Please provide the version information of each component, such as cdc/tikv, which can be obtained by executing cdc version/tikv-server --version.

| username: h5n1 | Original post link

It should be that the first execution generates more disk reads. You can check the execution information of the slow SQL records in the dashboard.

| username: xfworld | Original post link

What version is 5.7? :custard:

| username: HTAP萌新 | Original post link

Sorry, it’s 5.3.0, I made a typo while typing.

| username: HTAP萌新 | Original post link

Is there a way to make TiDB not use the cache, or to always read from the disk each time?

| username: forever | Original post link

Try using SQL_CACHE and SQL_NO_CACHE to see if the request results are cached in TiKV (RocksDB) BlockCache. For one-time large data queries, such as count(*) queries, it is recommended to use SQL_NO_CACHE to avoid evicting hot data from the BlockCache.

| username: xfworld | Original post link

The best way is to use caching~

Check the difference between the execution plan (explain sql) and the actual execution result (explain analyze sql), and then make some adjustments.

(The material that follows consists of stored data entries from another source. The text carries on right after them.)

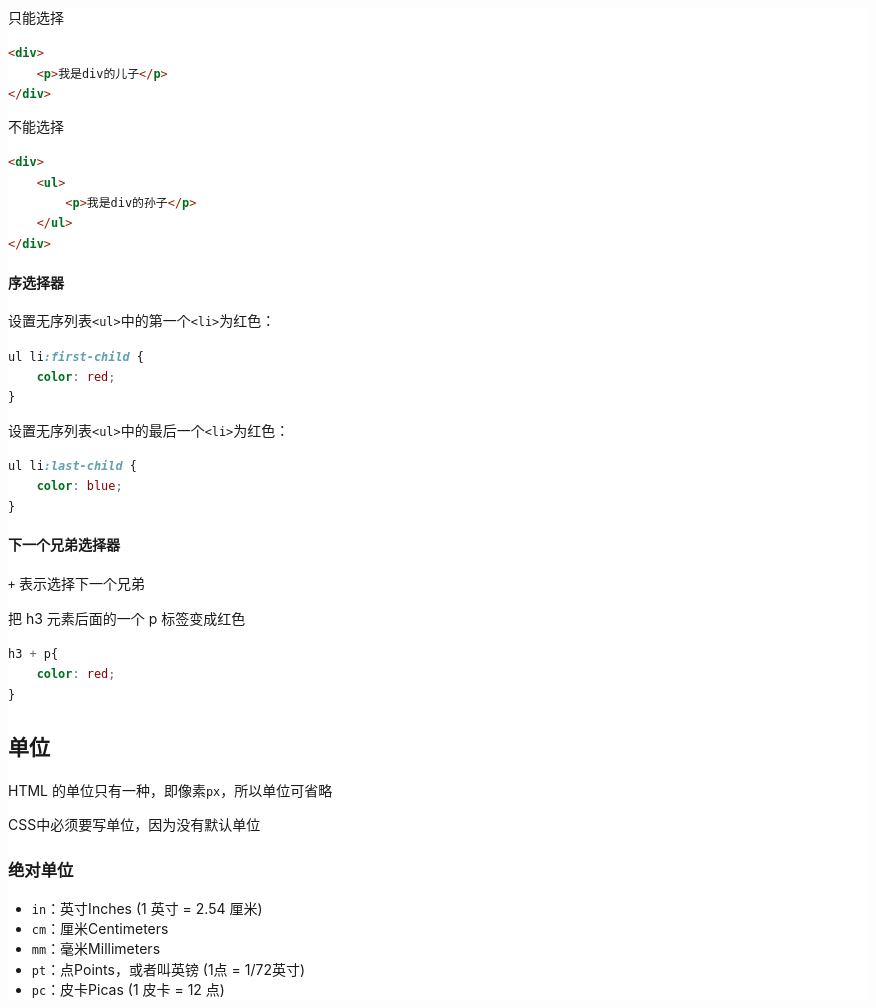 只能选择

```html
<div>
    <p>我是div的儿子</p>
</div>
```

不能选择

```html
<div>
    <ul>
        <p>我是div的孙子</p>
    </ul>
</div>
```

#### 序选择器

设置无序列表`<ul>`中的第一个`<li>`为红色：

```css
ul li:first-child {
    color: red;
}
```

设置无序列表`<ul>`中的最后一个`<li>`为红色：

```css
ul li:last-child {
    color: blue;
}
```

#### 下一个兄弟选择器

`+` 表示选择下一个兄弟

把 h3 元素后面的一个 p 标签变成红色

```css
h3 + p{
    color: red;
}
```

## 单位

HTML 的单位只有一种，即像素`px`，所以单位可省略

CSS中必须要写单位，因为没有默认单位

### 绝对单位

- `in`：英寸Inches (1 英寸 = 2.54 厘米)
- `cm`：厘米Centimeters
- `mm`：毫米Millimeters
- `pt`：点Points，或者叫英镑 (1点 = 1/72英寸)
- `pc`：皮卡Picas (1 皮卡 = 12 点)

| username: h5n1 | Original post link

Using cache is much faster; disks are very slow. Also, what type of disk is it?

| username: alfred | Original post link

What is the complete query statement? If the output result can be fully accommodated in memory, theoretically only the first time will involve disk read.

| username: zqk_zqk | Original post link

I want to ask, I always use the same SQL, but the parameters are different each time. Each time it goes to the KV store to fetch data, right? It won’t fetch data from the KV store just because it’s the same SQL but with different conditions (e.g., time conditions: the first time is from 2021-01-01 to 2021-01-01 23:59:59, the second time is from 2021-01-02 to 2021-01-02 23:59:59. So each time it fetches data from the KV store).